TABLE OF GREAT POLITICAL DIVISIONS.
COLUMN 1 : NAME.
COLUMN 2 : SURFACE IN SQUARE LEAGUES OF 20 TO AN EQUINOCTIAL DEGREE.
COLUMN 3 : POPULATION (1823).

Surface Pop.

1. Possessions of the Spanish Americans : 371,380 : 16,785,000.

Mexico or New Spain : 75,830 : 6,800,000.
Guatemala : 16,740 : 1,600,000.
Cuba and Porto Rico : 4,430 : 800,000.
Columbia—Venezuela : 33,700 : 785,000.
Columbia—New Grenada and Quito : 58,250 : 2,000,000.
Peru : 41,420 : 1,400,000.
Chili : 14,240 : 1,100,000.
Buenos Ayres : 126,770 : 2,300,000.

2. Possessions of the Portuguese
Americans (Brazil) : 256,990 : 4,000,000.

3. Possessions of the
Anglo-Americans (United States) : 174,300 : 10,220,000.

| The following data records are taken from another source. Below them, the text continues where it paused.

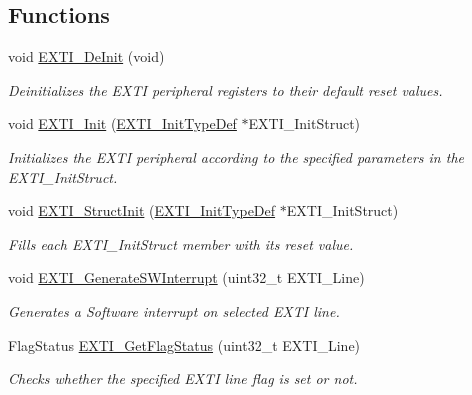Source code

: \subsection*{Functions}
\begin{DoxyCompactItemize}
\item 
void \hyperlink{group___e_x_t_i_ga07072e339cb9ecb9cd9d4b94afc9f317}{E\-X\-T\-I\-\_\-\-De\-Init} (void)
\begin{DoxyCompactList}\small\item\em Deinitializes the E\-X\-T\-I peripheral registers to their default reset values. \end{DoxyCompactList}\item 
void \hyperlink{group___e_x_t_i_ga8c9ce6352a3a2dfc8fc9287cb24c6501}{E\-X\-T\-I\-\_\-\-Init} (\hyperlink{struct_e_x_t_i___init_type_def}{E\-X\-T\-I\-\_\-\-Init\-Type\-Def} $\ast$E\-X\-T\-I\-\_\-\-Init\-Struct)
\begin{DoxyCompactList}\small\item\em Initializes the E\-X\-T\-I peripheral according to the specified parameters in the E\-X\-T\-I\-\_\-\-Init\-Struct. \end{DoxyCompactList}\item 
void \hyperlink{group___e_x_t_i_ga86b9e662d18a2f829999cfb26aa7ca20}{E\-X\-T\-I\-\_\-\-Struct\-Init} (\hyperlink{struct_e_x_t_i___init_type_def}{E\-X\-T\-I\-\_\-\-Init\-Type\-Def} $\ast$E\-X\-T\-I\-\_\-\-Init\-Struct)
\begin{DoxyCompactList}\small\item\em Fills each E\-X\-T\-I\-\_\-\-Init\-Struct member with its reset value. \end{DoxyCompactList}\item 
void \hyperlink{group___e_x_t_i_ga897e8ea59f40a19e047fb9994876fc9b}{E\-X\-T\-I\-\_\-\-Generate\-S\-W\-Interrupt} (uint32\-\_\-t E\-X\-T\-I\-\_\-\-Line)
\begin{DoxyCompactList}\small\item\em Generates a Software interrupt on selected E\-X\-T\-I line. \end{DoxyCompactList}\item 
Flag\-Status \hyperlink{group___e_x_t_i_ga0ce06e6b312592df149800d63218cffa}{E\-X\-T\-I\-\_\-\-Get\-Flag\-Status} (uint32\-\_\-t E\-X\-T\-I\-\_\-\-Line)
\begin{DoxyCompactList}\small\item\em Checks whether the specified E\-X\-T\-I line flag is set or not. \end{DoxyCompactList}\item 

\end{DoxyCompactItemize}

From the statistical researches which have been made in several countries of Europe, important results have been obtained by a comparison of the relative population of maritime and inland provinces. In Spain these relations are to one another as nine to five; in the United Provinces of Venezuela, and, above all, in the ancient Capitania-General of Caracas, they are as thirty-five to one. How powerful soever may be the influence of commerce on the prosperity of states, and the intellectual development of nations, it would be wrong to attribute in America, as we do in Europe, to that cause alone the differences just mentioned. In Spain and Italy, if we except the fertile plains of Lombardy, the inland districts are arid and abounding in mountains or high table-lands: the meteorological circumstances on which the fertility of the soil depends are not the same in the lands bordering on the sea, as they are in the central provinces. Colonization in America has generally begun on the coast, and advanced slowly towards the interior; such is its progress in Brazil and in Venezuela. It is only where the coast is unhealthy, as in Mexico and New Grenada, or sandy and exempt from rain as in Peru, that the population is concentrated on the mountains, and the table-lands of the interior. These local circumstances are too often overlooked in considerations on the future fate of the Spanish colonies; they communicate a peculiar character to some of those countries, the physical and moral analogies of which are less striking than is commonly supposed. Considered with reference to the distribution of the population, the two provinces of New Grenada and Venezuela, which have been united in one political body, exhibit the most complete contrast. Their capitals (and the position of capitals always denotes where population is most concentrated) are at such unequal distances from the trading coasts of the Caribbean Sea, that the town of Caracas, to be placed on the same parallel with Santa-Fe de Bogota, must be transplanted southward to the junction of the Orinoco with the Guaviare, where the mission of San Fernando de Atabapo is situated.